As you can see – it’s a straight-forward maximum flow problem: water pipes represent edges of the graph, their junctions – vertices; and you have to find the maximum value of amount of water that can flow from start to end vertex in a unit of time.
Optimal Pair Matching:
These problems usually have a list of items (from a set A) for which other items (from a set B) should be assigned under some rules, so that all (or a maximum possible number of) items from set A have to each be assigned to a certain item from set B.
Some problems need other techniques in addition to network flows.
Parking – SRM 236 Div 1:
N cars and M parking lots are given. They are situated on a rectangular surface (represented by a table), where certain cells are impassable. You should find a way to assign each car to a parking lot, so that the greatest of the shortest distances from each car to its assigned parking lot is as small as possible. Each parking lot can have at most one car assigned to it.
Problem hints: By reading this problem one can simply understand the main idea of the solution – it should be something similar to optimal pair matching, because each car (point from a set A) should be assigned to a parking lot (point from a set B) so that all are assigned and that there is at most one car assigned to a parking lot. Additionally, there can be cars that can’t reach certain parking lots, thus some pairs of points (one point from A and the other from B) are not connected. However a graph should be created for optimal pair matching. The way to make it is clear – an edge exists between a car and a parking lot if only there is a path between them, and its cost is equal to the shortest distance needed for the car to reach the parking lot. The next step of the solution is a binary search on the longest edge. Although it may be out of the scope of this article, I will provide a short explanation: At each step delete those edges of the initial graph that have costs greater than a certain value C (Note that you’ll have to save the initial graph’s state in order to repeat this step again for other C values). If it’s possible in this case to assign all the cars to parking lots – then take a smaller C, and repeat the same operation. If not – take a greater C. After a complete binary search, the smallest C for which a complete assignment is possible will be found. This will be the answer.
- You are given collection of items having different costs/weights. There is a certain quantity of each item that must be achieved.
- A list of sets is given. These sets are composed of some of the available items, having certain quantities of each of them. Each set has a certain cost.
- The goal of the problem is to find an optimal combination (the cheapest one) of these sets so that the sum of quantities of each of the items they have is exactly the one needed to achieve.
At first it may seem confusing, but let’s see an example:
Mixture – SRM 231 Div 1):
A precise mixture of a number of different chemicals, each having a certain amount, is needed.

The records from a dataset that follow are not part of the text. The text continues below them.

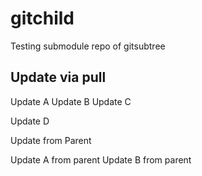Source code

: # gitchild
Testing submodule repo of gitsubtree

## Update via pull

Update A
Update B
Update C

Update D

Update from Parent

Update A from parent
Update B from parent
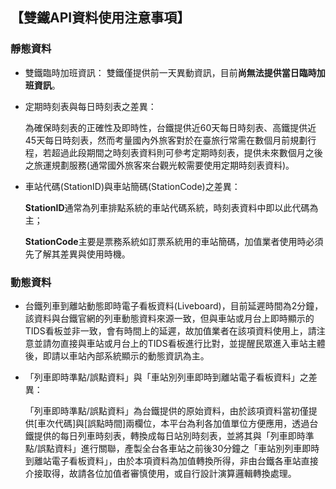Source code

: ## 【雙鐵API資料使用注意事項】


### 靜態資料

-	雙鐵臨時加班資訊：
     雙鐵僅提供前一天異動資訊，目前**尚無法提供當日臨時加班資訊**。
     
    

-  定期時刻表與每日時刻表之差異：

     為確保時刻表的正確性及即時性，台鐵提供近60天每日時刻表、高鐵提供近45天每日時刻表，然而考量國內外旅客對於在臺旅行常需在數個月前規劃行程，若超過此段期間之時刻表資料則可參考定期時刻表，提供未來數個月之後之旅運規劃服務(通常國外旅客來台觀光較需要使用定期時刻表資料)。


-  車站代碼(StationID)與車站簡碼(StationCode)之差異：

     **StationID**通常為列車排點系統的車站代碼系統，時刻表資料中即以此代碼為主；
     
     **StationCode**主要是票務系統如訂票系統用的車站簡碼，加值業者使用時必須先了解其差異與使用時機。



### 動態資料


-	台鐵列車到離站動態即時電子看板資料(Liveboard)，目前延遲時間為2分鐘，該資料與台鐵官網的列車動態資料來源一致，但與車站或月台上即時顯示的TIDS看板並非一致，會有時間上的延遲，故加值業者在該項資料使用上，請注意並請勿直接與車站或月台上的TIDS看板進行比對，並提醒民眾進入車站主體後，即請以車站內部系統顯示的動態資訊為主。


-  「列車即時準點/誤點資料」與「車站別列車即時到離站電子看板資料」之差異：

      「列車即時準點/誤點資料」為台鐵提供的原始資料，由於該項資料當初僅提供[車次代碼]與[誤點時間]兩欄位，本平台為利各加值單位方便應用，透過台鐵提供的每日列車時刻表，轉換成每日站別時刻表，並將其與「列車即時準點/誤點資料」進行關聯，產製全台各車站之前後30分鐘之「車站別列車即時到離站電子看板資料」，由於本項資料為加值轉換所得，非由台鐵各車站直接介接取得，故請各位加值者審慎使用，或自行設計演算邏輯轉換處理。
      
   

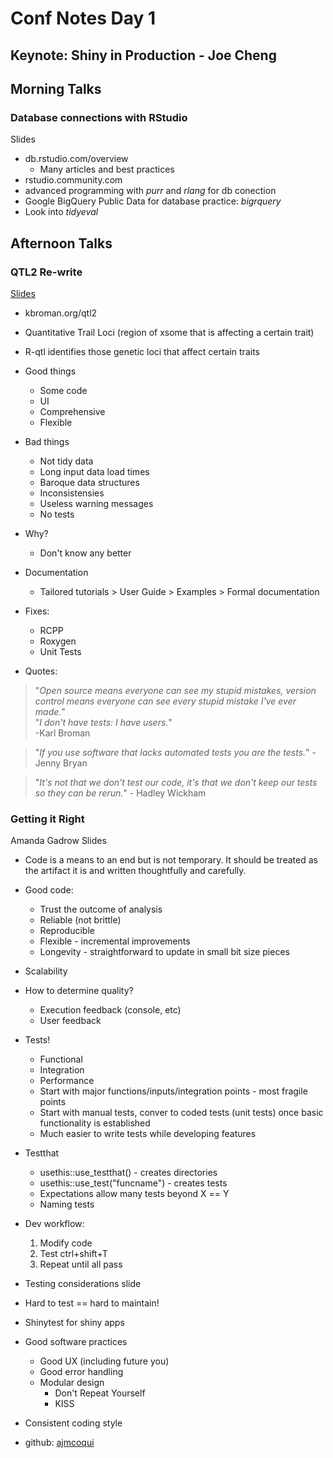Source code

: # Conf Notes Day 1

## Keynote: Shiny in Production - Joe Cheng

## Morning Talks

### Database connections with RStudio
Slides

* db.rstudio.com/overview
  * Many articles and best practices
* rstudio.community.com
* advanced programming with _purr_ and _rlang_ for db conection
* Google BigQuery Public Data for database practice: _bigrquery_
* Look into _tidyeval_

## Afternoon Talks

### QTL2 Re-write
[Slides](http://bit.ly/rstudio2019)
* kbroman.org/qtl2
* Quantitative Trail Loci (region of xsome that is affecting a certain trait)
* R-qtl identifies those genetic loci that affect certain traits
* Good things
  * Some code
  * UI
  * Comprehensive
  * Flexible
* Bad things
  * Not tidy data
  * Long input data load times
  * Baroque data structures
  * Inconsistensies
  * Useless warning messages
  * No tests
* Why?
  * Don't know any better
* Documentation
  * Tailored tutorials > User Guide > Examples > Formal documentation
* Fixes:
  * RCPP
  * Roxygen
  * Unit Tests

* Quotes:  
> "_Open source means everyone can see my stupid mistakes, version control means everyone can see every stupid mistake I've ever made._"  
"_I don't have tests: I have users._"  
-Karl Broman

>"_If you use software that lacks automated tests you are the tests._" - Jenny Bryan

>"_It's not that we don't test our code, it's that we don't keep our tests so they can be rerun._" - Hadley Wickham

### Getting it Right
Amanda Gadrow
Slides

* Code is a means to an end but is not temporary. It should be treated as the artifact it is and written thoughtfully and carefully.
* Good code:
  * Trust the outcome of analysis
  * Reliable (not brittle)
  * Reproducible
  * Flexible - incremental improvements
  * Longevity - straightforward to update in small bit size pieces
 * Scalability
* How to determine quality?
  * Execution feedback (console, etc)
  * User feedback
* Tests!
  * Functional
  * Integration
  * Performance
  * Start with major functions/inputs/integration points - most fragile points
  * Start with manual tests, conver to coded tests (unit tests) once basic functionality is established
  * Much easier to write tests while developing features
* Testthat
  * usethis::use_testthat() - creates directories
  * usethis::use_test("funcname") - creates tests
  * Expectations allow many tests beyond X == Y
  * Naming tests
* Dev workflow:
   1. Modify code
   2. Test ctrl+shift+T
   3. Repeat until all pass

 * Testing considerations slide
 * Hard to test == hard to maintain!
 * Shinytest for shiny apps
 * Good software practices
   * Good UX (including future you)
   * Good error handling
   * Modular design
     * Don't Repeat Yourself
     * KISS
* Consistent coding style
* github: [ajmcoqui](https://github.com/ajmcoqui)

Some mixtures of chemicals may be purchased at a certain price (the chemical components for the mixture might not be available in pure form). Each of them contains certain amounts of some of the chemicals. You need not purchase the available mixtures in integral amounts. Hence if you purchase a 1.5 of a mixture having a price of 3 and amounts of "2 0 1", you’ll pay 4.5 and get "3 0 1.5" amounts of chemicals. Your task is to determine the lowest price that the desired mixture can be achieved.
- A collection of items (chemicals).
- A list of sets (available mixtures), each containing certain amounts of each of the items, and having a certain cost.
- You need to find the lowest price of the desired collection of items achieved by the combination of the available sets. More than that – you can take also non-integral amounts of mixtures.
These are exactly the traits described above.
If you have found this article interesting and you have learned new things from it – train yourself on any of the problems in the topcoder Algorithm Arena. Try hard to see the hints and determine the type of the solution by carefully reading through the problem statement. Remember, there are still many problems that may not be included properly in any of the categories described above and may need a different approach.